I have a TIMESTAMP
column in my SQLite database storing a datetime with a timezone, e.g. 2021-09-29 18:46:02.098000 00:00
. When I fetch this row inside my Django app, the column is returned as an aware datetime object. However, when I fetch this row in a script that doesn't use Django, in the exact same code path, the column is returned as a naive object.
Note that in both cases I am using the built-in sqlite3
library, not Django's ORM.
Why are the return types inconsistent?
CodePudding user response:
Django ships with a built-in SQLite converter for TIMESTAMP
columns that overrides the built-in Python converter, and, unlike the built-in one, return aware datetimes if the database column contains a time zone.
Since the converter is registered globally, it applies regardless of whether you are using the Django ORM or not.
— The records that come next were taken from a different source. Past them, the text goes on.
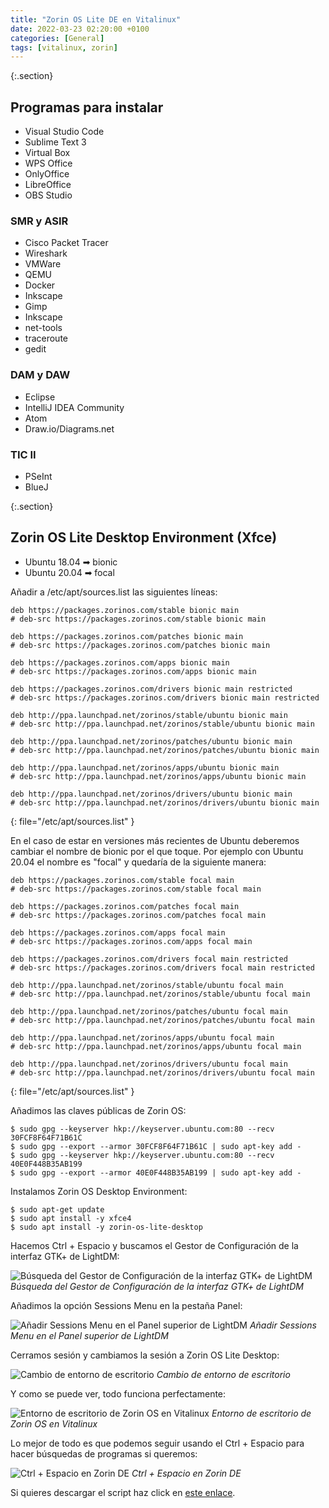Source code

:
 ```yaml
---
title: "Zorin OS Lite DE en Vitalinux"
date: 2022-03-23 02:20:00 +0100
categories: [General]
tags: [vitalinux, zorin]
---
```


{:.section}
## Programas para instalar

- Visual Studio Code
- Sublime Text 3
- Virtual Box
- WPS Office
- OnlyOffice
- LibreOffice
- OBS Studio

### SMR y ASIR

- Cisco Packet Tracer
- Wireshark
- VMWare
- QEMU
- Docker
- Inkscape
- Gimp
- Inkscape
- net-tools
- traceroute
- gedit

### DAM y DAW

- Eclipse
- IntelliJ IDEA Community
- Atom
- Draw.io/Diagrams.net

### TIC II

- PSeInt
- BlueJ

{:.section}
## Zorin OS Lite Desktop Environment (Xfce)

- Ubuntu 18.04 ➡ bionic
- Ubuntu 20.04 ➡ focal

Añadir a /etc/apt/sources.list las siguientes líneas:

```shell
deb https://packages.zorinos.com/stable bionic main
# deb-src https://packages.zorinos.com/stable bionic main

deb https://packages.zorinos.com/patches bionic main
# deb-src https://packages.zorinos.com/patches bionic main

deb https://packages.zorinos.com/apps bionic main
# deb-src https://packages.zorinos.com/apps bionic main

deb https://packages.zorinos.com/drivers bionic main restricted
# deb-src https://packages.zorinos.com/drivers bionic main restricted

deb http://ppa.launchpad.net/zorinos/stable/ubuntu bionic main
# deb-src http://ppa.launchpad.net/zorinos/stable/ubuntu bionic main

deb http://ppa.launchpad.net/zorinos/patches/ubuntu bionic main
# deb-src http://ppa.launchpad.net/zorinos/patches/ubuntu bionic main

deb http://ppa.launchpad.net/zorinos/apps/ubuntu bionic main
# deb-src http://ppa.launchpad.net/zorinos/apps/ubuntu bionic main

deb http://ppa.launchpad.net/zorinos/drivers/ubuntu bionic main
# deb-src http://ppa.launchpad.net/zorinos/drivers/ubuntu bionic main
```
{: file="/etc/apt/sources.list" }

En el caso de estar en versiones más recientes de Ubuntu deberemos cambiar el nombre de bionic por el que toque. Por ejemplo con Ubuntu 20.04 el nombre es "focal" y quedaría de la siguiente manera:

```shell
deb https://packages.zorinos.com/stable focal main
# deb-src https://packages.zorinos.com/stable focal main

deb https://packages.zorinos.com/patches focal main
# deb-src https://packages.zorinos.com/patches focal main

deb https://packages.zorinos.com/apps focal main
# deb-src https://packages.zorinos.com/apps focal main

deb https://packages.zorinos.com/drivers focal main restricted
# deb-src https://packages.zorinos.com/drivers focal main restricted

deb http://ppa.launchpad.net/zorinos/stable/ubuntu focal main
# deb-src http://ppa.launchpad.net/zorinos/stable/ubuntu focal main

deb http://ppa.launchpad.net/zorinos/patches/ubuntu focal main
# deb-src http://ppa.launchpad.net/zorinos/patches/ubuntu focal main

deb http://ppa.launchpad.net/zorinos/apps/ubuntu focal main
# deb-src http://ppa.launchpad.net/zorinos/apps/ubuntu focal main

deb http://ppa.launchpad.net/zorinos/drivers/ubuntu focal main
# deb-src http://ppa.launchpad.net/zorinos/drivers/ubuntu focal main
```
{: file="/etc/apt/sources.list" }

Añadimos las claves públicas de Zorin OS:

```console
$ sudo gpg --keyserver hkp://keyserver.ubuntu.com:80 --recv 30FCF8F64F71B61C
$ sudo gpg --export --armor 30FCF8F64F71B61C | sudo apt-key add -
$ sudo gpg --keyserver hkp://keyserver.ubuntu.com:80 --recv 40E0F448B35AB199
$ sudo gpg --export --armor 40E0F448B35AB199 | sudo apt-key add -
```

Instalamos Zorin OS Desktop Environment:

```console
$ sudo apt-get update
$ sudo apt install -y xfce4
$ sudo apt install -y zorin-os-lite-desktop
```

Hacemos Ctrl + Espacio y buscamos el Gestor de Configuración de la interfaz GTK+ de LightDM:

![Búsqueda del Gestor de Configuración de la interfaz GTK+ de LightDM](/assets/img/zorin-vitalinux/configuracionLightdm.png)
_Búsqueda del Gestor de Configuración de la interfaz GTK+ de LightDM_

Añadimos la opción Sessions Menu en la pestaña Panel:

![Añadir Sessions Menu en el Panel superior de LightDM](/assets/img/zorin-vitalinux/sessionsMenu.png)
_Añadir Sessions Menu en el Panel superior de LightDM_

Cerramos sesión y cambiamos la sesión a Zorin OS Lite Desktop:

![Cambio de entorno de escritorio](/assets/img/zorin-vitalinux/lightdm.png)
_Cambio de entorno de escritorio_

Y como se puede ver, todo funciona perfectamente:

![Entorno de escritorio de Zorin OS en Vitalinux](/assets/img/zorin-vitalinux/holaVitalinux.png)
_Entorno de escritorio de Zorin OS en Vitalinux_

Lo mejor de todo es que podemos seguir usando el Ctrl + Espacio para hacer búsquedas de programas si queremos:

![Ctrl + Espacio en Zorin DE](/assets/img/zorin-vitalinux/ctrlSpace.png)
_Ctrl + Espacio en Zorin DE_

Si quieres descargar el script haz click en [este enlace](/assets/scripts/instalarZorinOsEnVitalinux.sh).

<!--
## Instalar Cinnamon (Xfce)

```console
sudo add-apt-repository ppa:embrosyn/cinnamon
sudo apt install cinnamon-desktop-environment
sudo apt install cinnamon
sudo apt install cinnamon-core
sudo add-apt-repository ppa:embrosyn/xapps
```
-->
To override Django's converter, you can call sqlite3.register_converter
in the ready
method of one of your apps, e.g.:
from django.apps import AppConfig
class MyAppConfig(AppConfig):
name = "myapp"
def ready(self):
sqlite3.register_converter("TIMESTAMP", my_converter)
Python's sqlite3 doesn't expose its naive timestamp converter as a public method, but it is short enough that you can copy-paste it from the source.
Alternatively, you can register a time zone-aware converter in your non-Django code, e.g. using datetime.datetime.fromisoformat
.
The converter is registered in the Django codebase here, and the original ticket with some discussion is available here.